The commonwealth troubles me greatly. I favour Curio; I want Caesar to come off honourably; for Pompey I am willing to die; but for all that nothing is dearer to me than the commonwealth itself — in which you do not parade yourself overmuch: for you seem to me to be torn this way and that, because you are both a good citizen and a good friend.
res publica me valde sollicitat. faveo Curioni, Caesarem honestum esse cupio, pro Pompeio emori possum; sed tamen ipsa re publica nihil mihi est carius, in qua tu non valde te iactas; districtus enim mihi videris esse, quod et bonus civis et bonus amicus es.
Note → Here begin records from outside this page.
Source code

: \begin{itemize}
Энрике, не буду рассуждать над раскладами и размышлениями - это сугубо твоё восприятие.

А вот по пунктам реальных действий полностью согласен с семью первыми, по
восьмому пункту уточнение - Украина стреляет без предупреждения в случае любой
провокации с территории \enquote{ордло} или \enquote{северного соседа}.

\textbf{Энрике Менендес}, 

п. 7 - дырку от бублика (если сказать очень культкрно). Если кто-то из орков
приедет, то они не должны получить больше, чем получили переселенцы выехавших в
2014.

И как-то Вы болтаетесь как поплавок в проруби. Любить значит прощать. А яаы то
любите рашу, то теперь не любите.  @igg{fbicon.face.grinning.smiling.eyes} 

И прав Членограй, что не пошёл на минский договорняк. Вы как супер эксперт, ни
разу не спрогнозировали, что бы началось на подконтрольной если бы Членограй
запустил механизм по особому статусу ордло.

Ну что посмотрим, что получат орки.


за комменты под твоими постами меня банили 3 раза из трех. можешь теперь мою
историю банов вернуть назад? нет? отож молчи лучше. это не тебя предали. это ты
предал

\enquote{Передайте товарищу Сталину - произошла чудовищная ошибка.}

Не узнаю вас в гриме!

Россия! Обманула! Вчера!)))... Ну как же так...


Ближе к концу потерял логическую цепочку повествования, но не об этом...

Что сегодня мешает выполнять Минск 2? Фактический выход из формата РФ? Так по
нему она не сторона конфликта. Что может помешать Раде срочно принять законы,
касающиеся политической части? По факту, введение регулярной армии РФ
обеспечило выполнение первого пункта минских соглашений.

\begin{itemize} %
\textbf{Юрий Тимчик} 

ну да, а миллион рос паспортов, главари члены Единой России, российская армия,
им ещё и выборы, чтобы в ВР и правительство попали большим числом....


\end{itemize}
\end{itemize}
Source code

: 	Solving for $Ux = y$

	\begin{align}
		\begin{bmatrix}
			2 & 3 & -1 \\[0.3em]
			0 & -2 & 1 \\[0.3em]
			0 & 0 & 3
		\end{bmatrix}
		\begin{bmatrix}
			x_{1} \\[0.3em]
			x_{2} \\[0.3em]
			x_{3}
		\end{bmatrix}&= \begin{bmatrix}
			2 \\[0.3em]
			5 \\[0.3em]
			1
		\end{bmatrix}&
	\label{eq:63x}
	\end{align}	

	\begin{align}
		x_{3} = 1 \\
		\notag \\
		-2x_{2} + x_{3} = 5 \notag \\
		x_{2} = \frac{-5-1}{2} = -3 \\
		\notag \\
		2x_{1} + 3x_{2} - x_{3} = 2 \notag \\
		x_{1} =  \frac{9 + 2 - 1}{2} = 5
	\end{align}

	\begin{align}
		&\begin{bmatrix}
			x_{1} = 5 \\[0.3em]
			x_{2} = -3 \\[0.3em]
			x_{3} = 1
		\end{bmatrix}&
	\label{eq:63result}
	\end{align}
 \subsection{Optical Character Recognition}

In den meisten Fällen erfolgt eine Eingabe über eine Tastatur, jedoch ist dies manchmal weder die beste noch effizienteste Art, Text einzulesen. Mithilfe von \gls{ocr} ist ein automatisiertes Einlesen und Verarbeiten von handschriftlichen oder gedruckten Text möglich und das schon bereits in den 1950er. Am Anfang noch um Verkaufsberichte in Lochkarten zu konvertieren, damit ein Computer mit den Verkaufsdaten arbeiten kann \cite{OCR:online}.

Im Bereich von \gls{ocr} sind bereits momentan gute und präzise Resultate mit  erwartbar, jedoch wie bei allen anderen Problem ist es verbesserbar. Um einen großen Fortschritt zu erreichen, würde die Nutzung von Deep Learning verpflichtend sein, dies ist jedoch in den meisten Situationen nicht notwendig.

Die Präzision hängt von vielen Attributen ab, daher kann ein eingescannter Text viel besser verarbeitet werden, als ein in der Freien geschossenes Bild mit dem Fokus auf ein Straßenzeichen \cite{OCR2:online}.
On my departure from the province, I have set the quaestor, Coelius, in charge of it. “A boy?” you say. But a quaestor; but a young man of noble family; but as nearly all do. There was no one of higher rank to set over it: Pomptinus had left long before; from my brother Quintus it could not be obtained; and even had I left him, ill-wishers would say that I had not in plain fact stepped down from the province after a year, as the Senate had wished, since I had left another self behind. Perhaps they would add this besides: that the Senate had wished men to be set in charge of provinces who had never been so before, whereas my brother had had charge of Asia for three years. As it is, I am not troubled now; had I left my brother, I should fear everything. Lastly — not so much of my own motion as on the example of the two most powerful men in the state, who have embraced all the Cassii and Antonii — I wished, in the case of a young man, not so much to attract him to me as to take care not to alienate him. This decision of mine you must approve, for it cannot now be changed. About Ocella you had written me too little to be clear, and it was not in the dispatches. Your own doings are so well known that even on the far side of the Taurus there has been news of the Matrinius business. As for me, unless the etesian winds delay me at all, I shall, I hope, see you very soon.
ego de provincia decedens quaestorem Coelium praeposui provinciae. ’ puerum?’ inquis. at quaestorem, at nobilem adulescentem, at omnium fere exemplo. neque erat superiore honore usus, quem praeficerem. Pomptinus multo ante discesserat; a Quinto fratre impetrari non poterat; quem tamen si reliquissem, dicerent iniqui non me plane post annum, ut senatus voluisset, de provincia decessisse, quoniam alterum me reliquissem. fortasse etiam illud adderent, senatum eos voluisse provinciis praeesse, qui antea non praefuissent, fratrem meum triennium Asiae praefuisse. denique nunc sollicitus non sum; si fratrem reliquissem, omnia timerem. postremo non tam mea sponte quam potentissimorum duorum exemplo, qui omnis Cassios Antoniosque complexi sunt, hominem adulescentem non tam allicere volui quam alienare nolui. hoc tu meum consilium laudes necessest, mutari enim non potest. de Ocella parum ad me plane scripseras et in actis non erat. tuae res gestae ita notae sunt, ut trans montem Taurum etiam de Matrinio sit auditum. ego, nisi quid me etesiae morabuntur, celeriter, ut spero, vos videbo.